1. I am confused by the syntax of

buildIndex: buildIndex and


tempArray[source[i][property]] = source[i];

The caller is
main.statusesIndex = AngelloHelper.buildIndex(main.statuses, 'name');

I understand what is happening but the syntax isc onfusing. After the execution of the second line,

tempArray[0] will be {Back Log: {name: "Back Log"} }

2. Is "factory" described in the book? Why is 'AngelloModel' a service and 'AngelloHelper' a factory?

Thanks.

Lukas Ruebbelke (107) [Avatar] Offline
#2
Excellent questions!

1. In Angular, a factory is service (yes this term is overloaded in Angular BIG TIME!) that returns a factory method that gets called when the factory is instantiated. Essentially, I am using the revealing module pattern to return an object that I want to represent the AngelloHelper service. I have defined the buildIndex method internally but until I expose it in the return object, it is essentially a private method. So the return object is basically saying "expose the buildIndex method to the outside world as buildIndex"

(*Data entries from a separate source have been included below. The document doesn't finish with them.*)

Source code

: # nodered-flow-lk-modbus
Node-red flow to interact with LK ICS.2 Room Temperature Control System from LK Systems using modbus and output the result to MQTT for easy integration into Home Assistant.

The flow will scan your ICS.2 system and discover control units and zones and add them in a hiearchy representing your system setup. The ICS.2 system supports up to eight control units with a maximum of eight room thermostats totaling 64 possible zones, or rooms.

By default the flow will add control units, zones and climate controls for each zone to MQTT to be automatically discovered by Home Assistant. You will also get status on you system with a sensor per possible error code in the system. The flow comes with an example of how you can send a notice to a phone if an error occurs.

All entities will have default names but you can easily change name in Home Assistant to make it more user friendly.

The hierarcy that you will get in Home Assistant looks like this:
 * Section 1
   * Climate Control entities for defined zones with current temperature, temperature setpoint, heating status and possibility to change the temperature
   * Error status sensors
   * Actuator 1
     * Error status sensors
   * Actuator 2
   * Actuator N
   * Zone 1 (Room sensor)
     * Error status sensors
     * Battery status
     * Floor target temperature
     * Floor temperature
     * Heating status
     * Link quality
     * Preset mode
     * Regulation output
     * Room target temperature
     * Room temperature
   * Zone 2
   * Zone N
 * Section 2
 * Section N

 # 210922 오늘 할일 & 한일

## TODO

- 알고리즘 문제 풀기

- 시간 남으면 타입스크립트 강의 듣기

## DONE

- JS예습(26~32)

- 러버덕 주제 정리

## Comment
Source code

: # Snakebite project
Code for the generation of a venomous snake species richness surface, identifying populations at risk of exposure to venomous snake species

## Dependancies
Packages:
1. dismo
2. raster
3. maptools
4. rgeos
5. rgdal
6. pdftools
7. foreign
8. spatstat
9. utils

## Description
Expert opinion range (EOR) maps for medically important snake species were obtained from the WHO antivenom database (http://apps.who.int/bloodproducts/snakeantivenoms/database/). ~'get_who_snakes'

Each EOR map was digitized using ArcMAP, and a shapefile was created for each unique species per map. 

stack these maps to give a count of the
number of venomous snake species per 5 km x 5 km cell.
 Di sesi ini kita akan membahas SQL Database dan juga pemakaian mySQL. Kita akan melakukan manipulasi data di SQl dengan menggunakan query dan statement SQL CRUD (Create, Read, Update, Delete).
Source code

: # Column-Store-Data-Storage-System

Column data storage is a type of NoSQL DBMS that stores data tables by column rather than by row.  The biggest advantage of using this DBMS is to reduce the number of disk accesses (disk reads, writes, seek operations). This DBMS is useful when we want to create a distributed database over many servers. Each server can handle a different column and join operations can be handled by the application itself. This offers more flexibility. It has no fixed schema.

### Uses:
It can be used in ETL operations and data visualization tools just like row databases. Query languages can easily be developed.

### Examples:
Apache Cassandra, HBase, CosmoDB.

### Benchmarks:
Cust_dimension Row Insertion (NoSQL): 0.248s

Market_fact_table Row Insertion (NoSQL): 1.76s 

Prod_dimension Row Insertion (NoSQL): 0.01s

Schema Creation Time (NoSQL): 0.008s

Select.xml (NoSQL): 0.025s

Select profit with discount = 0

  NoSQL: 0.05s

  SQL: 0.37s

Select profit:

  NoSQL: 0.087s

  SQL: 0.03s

The buildIndex is a bit confusing, but I am using it to build a data structure that allows me to look up objects without having to iterate over the collection. For instance, I can say "get me the object that has a name of 'Back Log'" and I can do that via main.statusesIndex['Back Log']. I am certain there are easier ways to do this with something like lodash and definitely with ES6 using a map.

2. I do get into factories vs services in the book. The are almost identical in terms of consumption, but the difference is that a service is instantiated via a constructor function while a factory is instantiated via a factory method. People who really like OOP tend to favor the service way as it references the instance via the 'this' keyword.

Does this make sense? Happy to elaborate further if you would like!
372567 (12) [Avatar] Offline
#3
As usual, thanks for the answers.It helps me a great deal.

return {
buildIndex: buildIndex
};

Can you explain the "buildIndex: buildIndex" line? I am guessing that the second buildIndex calls the function. Why do we need the first buildIndex: ? Would

return {
buildIndex
};

work? I think that you are providing clues in your answer above. I need to study it some more.

Lukas Ruebbelke (107) [Avatar] Offline
#4
The reason you have to return this is because it is a valid JSON object.

return {
buildIndex: buildIndex
};

This, on the other hand, is not returning a valid JSON object.

return {
buildIndex
};

Anything you return in this object is available to the outside world.

return {
someProperty: 'property value',
anotherProperty: true
anotherMethod: reallyThisMethod,
buildIndex: buildIndex
};

Definitely check out JavaScript Patterns by Stoyan Stefanov when you get a chance. It is excellent!